(Exercise data)

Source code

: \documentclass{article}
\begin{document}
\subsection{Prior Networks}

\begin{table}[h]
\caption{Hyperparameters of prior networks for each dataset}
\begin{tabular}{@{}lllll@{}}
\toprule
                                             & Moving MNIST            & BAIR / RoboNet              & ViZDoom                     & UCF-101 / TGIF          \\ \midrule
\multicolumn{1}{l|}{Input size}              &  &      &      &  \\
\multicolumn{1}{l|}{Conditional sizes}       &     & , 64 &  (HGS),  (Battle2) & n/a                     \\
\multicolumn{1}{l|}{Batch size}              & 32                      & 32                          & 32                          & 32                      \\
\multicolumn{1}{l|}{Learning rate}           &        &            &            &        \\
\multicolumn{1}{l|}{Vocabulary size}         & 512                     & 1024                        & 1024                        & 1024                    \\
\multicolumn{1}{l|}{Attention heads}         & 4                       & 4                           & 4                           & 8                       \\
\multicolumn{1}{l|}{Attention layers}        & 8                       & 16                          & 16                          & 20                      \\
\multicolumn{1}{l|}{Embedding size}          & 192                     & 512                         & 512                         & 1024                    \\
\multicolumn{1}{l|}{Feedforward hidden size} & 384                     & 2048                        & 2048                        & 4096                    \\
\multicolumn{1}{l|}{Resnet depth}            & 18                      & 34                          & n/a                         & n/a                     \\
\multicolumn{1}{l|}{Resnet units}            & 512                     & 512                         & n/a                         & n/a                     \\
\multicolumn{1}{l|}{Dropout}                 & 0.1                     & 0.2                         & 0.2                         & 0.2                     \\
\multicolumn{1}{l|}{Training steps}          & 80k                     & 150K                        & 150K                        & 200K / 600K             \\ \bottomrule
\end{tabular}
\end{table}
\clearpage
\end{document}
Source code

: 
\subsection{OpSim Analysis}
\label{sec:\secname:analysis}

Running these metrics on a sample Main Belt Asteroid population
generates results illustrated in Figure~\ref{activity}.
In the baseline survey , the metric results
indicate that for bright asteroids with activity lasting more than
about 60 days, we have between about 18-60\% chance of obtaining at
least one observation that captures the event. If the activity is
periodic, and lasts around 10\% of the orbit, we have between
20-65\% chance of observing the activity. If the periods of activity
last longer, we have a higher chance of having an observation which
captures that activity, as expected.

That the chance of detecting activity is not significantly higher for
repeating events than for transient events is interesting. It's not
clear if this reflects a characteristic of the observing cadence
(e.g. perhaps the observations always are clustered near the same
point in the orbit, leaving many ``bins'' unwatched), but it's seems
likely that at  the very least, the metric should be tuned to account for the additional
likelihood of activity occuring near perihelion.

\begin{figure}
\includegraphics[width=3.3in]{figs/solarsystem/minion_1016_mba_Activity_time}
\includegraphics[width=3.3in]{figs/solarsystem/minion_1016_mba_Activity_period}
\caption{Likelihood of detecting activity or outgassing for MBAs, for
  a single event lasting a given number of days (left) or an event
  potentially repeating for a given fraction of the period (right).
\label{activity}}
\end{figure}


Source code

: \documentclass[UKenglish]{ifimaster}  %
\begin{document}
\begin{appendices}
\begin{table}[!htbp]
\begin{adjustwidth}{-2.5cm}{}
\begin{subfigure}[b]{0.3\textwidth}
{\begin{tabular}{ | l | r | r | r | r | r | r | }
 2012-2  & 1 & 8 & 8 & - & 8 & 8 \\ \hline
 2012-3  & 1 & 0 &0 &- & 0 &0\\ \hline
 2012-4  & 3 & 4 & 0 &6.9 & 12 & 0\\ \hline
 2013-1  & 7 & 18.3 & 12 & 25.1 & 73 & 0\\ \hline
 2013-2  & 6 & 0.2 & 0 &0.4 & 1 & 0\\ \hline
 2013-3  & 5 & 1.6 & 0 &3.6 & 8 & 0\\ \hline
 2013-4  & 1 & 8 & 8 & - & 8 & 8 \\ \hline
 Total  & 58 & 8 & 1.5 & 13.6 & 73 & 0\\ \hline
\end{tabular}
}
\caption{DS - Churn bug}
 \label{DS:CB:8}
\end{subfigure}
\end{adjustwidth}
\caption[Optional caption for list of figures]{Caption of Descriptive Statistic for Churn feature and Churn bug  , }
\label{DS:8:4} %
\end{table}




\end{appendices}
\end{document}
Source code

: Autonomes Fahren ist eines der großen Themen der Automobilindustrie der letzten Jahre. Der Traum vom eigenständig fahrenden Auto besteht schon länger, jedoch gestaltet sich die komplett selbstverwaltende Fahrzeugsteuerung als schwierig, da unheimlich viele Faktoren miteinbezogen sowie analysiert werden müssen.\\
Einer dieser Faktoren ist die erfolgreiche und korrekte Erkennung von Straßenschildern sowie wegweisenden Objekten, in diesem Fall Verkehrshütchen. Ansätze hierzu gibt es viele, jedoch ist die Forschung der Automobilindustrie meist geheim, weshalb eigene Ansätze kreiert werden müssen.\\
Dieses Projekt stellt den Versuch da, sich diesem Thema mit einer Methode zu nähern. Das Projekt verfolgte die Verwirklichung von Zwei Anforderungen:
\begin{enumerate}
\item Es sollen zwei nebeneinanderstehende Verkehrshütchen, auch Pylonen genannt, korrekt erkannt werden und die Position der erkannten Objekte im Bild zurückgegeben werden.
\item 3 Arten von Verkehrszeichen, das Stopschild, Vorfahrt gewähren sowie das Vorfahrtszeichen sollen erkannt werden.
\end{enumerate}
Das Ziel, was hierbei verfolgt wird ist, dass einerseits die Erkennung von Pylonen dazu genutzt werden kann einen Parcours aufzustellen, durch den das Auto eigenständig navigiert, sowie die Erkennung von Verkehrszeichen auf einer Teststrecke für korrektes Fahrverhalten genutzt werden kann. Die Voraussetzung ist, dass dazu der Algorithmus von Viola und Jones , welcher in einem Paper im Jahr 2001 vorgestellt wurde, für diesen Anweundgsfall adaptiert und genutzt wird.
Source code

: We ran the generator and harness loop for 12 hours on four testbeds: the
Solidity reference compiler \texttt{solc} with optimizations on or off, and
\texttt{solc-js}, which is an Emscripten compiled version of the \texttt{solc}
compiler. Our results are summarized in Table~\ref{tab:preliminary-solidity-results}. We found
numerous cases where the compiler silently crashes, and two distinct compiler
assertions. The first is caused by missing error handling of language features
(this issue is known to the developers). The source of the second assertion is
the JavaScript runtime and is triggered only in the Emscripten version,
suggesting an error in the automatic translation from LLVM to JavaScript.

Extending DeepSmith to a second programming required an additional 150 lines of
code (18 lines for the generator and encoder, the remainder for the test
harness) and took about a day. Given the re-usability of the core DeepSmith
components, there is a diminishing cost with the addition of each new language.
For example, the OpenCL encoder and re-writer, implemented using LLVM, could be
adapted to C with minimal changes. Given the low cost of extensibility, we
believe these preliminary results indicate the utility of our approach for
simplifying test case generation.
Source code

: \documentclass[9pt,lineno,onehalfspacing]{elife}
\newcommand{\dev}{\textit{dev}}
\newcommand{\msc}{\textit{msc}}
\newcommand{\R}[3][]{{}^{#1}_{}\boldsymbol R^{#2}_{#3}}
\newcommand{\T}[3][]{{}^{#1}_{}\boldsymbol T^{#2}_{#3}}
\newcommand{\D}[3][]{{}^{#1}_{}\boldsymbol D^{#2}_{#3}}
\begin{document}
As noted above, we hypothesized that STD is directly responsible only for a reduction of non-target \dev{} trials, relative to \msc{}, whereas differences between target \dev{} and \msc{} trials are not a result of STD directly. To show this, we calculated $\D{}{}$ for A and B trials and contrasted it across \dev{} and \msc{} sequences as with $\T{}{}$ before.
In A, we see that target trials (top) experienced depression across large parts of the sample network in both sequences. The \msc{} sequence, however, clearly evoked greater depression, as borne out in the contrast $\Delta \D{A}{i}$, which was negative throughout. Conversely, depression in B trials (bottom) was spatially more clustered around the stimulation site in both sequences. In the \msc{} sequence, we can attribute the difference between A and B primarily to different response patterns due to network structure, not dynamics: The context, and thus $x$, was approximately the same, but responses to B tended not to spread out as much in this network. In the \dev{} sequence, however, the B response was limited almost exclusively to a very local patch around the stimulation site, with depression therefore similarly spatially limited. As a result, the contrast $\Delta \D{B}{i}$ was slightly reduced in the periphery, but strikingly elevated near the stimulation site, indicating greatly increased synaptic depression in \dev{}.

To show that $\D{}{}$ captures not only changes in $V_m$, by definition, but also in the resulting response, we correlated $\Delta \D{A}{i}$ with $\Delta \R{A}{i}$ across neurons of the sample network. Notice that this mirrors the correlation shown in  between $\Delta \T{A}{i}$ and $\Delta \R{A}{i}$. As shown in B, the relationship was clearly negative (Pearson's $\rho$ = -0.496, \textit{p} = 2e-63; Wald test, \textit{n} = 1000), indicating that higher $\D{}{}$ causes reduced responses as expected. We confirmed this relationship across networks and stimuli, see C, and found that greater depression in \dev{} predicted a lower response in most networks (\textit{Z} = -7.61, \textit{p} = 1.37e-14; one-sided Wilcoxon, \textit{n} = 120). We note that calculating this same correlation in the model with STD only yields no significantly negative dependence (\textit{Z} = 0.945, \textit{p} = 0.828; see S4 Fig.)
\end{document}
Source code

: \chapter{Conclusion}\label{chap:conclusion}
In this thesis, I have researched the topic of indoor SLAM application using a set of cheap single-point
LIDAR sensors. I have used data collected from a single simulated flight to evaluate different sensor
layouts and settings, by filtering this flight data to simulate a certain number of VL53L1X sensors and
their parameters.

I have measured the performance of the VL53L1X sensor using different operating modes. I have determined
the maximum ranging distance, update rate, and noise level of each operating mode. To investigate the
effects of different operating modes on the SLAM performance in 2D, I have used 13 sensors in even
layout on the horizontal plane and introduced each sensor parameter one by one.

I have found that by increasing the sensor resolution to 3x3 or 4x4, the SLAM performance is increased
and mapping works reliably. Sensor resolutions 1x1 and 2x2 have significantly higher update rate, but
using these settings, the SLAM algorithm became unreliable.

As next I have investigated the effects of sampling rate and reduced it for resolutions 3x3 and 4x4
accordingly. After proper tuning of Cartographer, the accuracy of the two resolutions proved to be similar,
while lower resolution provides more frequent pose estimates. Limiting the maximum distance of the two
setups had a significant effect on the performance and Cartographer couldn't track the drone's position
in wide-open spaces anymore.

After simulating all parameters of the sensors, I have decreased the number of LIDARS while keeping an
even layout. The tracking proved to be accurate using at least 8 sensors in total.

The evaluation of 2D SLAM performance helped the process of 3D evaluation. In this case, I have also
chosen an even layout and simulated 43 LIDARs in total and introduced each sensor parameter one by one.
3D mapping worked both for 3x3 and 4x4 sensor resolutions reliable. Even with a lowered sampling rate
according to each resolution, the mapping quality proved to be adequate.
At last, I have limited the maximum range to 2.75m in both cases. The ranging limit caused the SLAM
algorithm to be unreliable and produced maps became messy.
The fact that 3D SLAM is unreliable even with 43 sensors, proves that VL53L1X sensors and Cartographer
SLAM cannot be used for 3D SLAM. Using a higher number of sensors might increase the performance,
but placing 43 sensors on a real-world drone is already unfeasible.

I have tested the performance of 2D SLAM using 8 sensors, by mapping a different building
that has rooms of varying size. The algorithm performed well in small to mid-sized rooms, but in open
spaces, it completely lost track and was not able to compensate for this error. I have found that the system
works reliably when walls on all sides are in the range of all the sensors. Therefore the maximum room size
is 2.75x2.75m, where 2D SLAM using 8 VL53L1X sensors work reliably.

(End Exercise data)

Each line above that has the word "maximum" should be copied.

> Reply
the maximum ranging distance, update rate, and noise level of each operating mode. To investigate the
while lower resolution provides more frequent pose estimates. Limiting the maximum distance of the two
At last, I have limited the maximum range to 2.75m in both cases. The ranging limit caused the SLAM
works reliably when walls on all sides are in the range of all the sensors. Therefore the maximum room size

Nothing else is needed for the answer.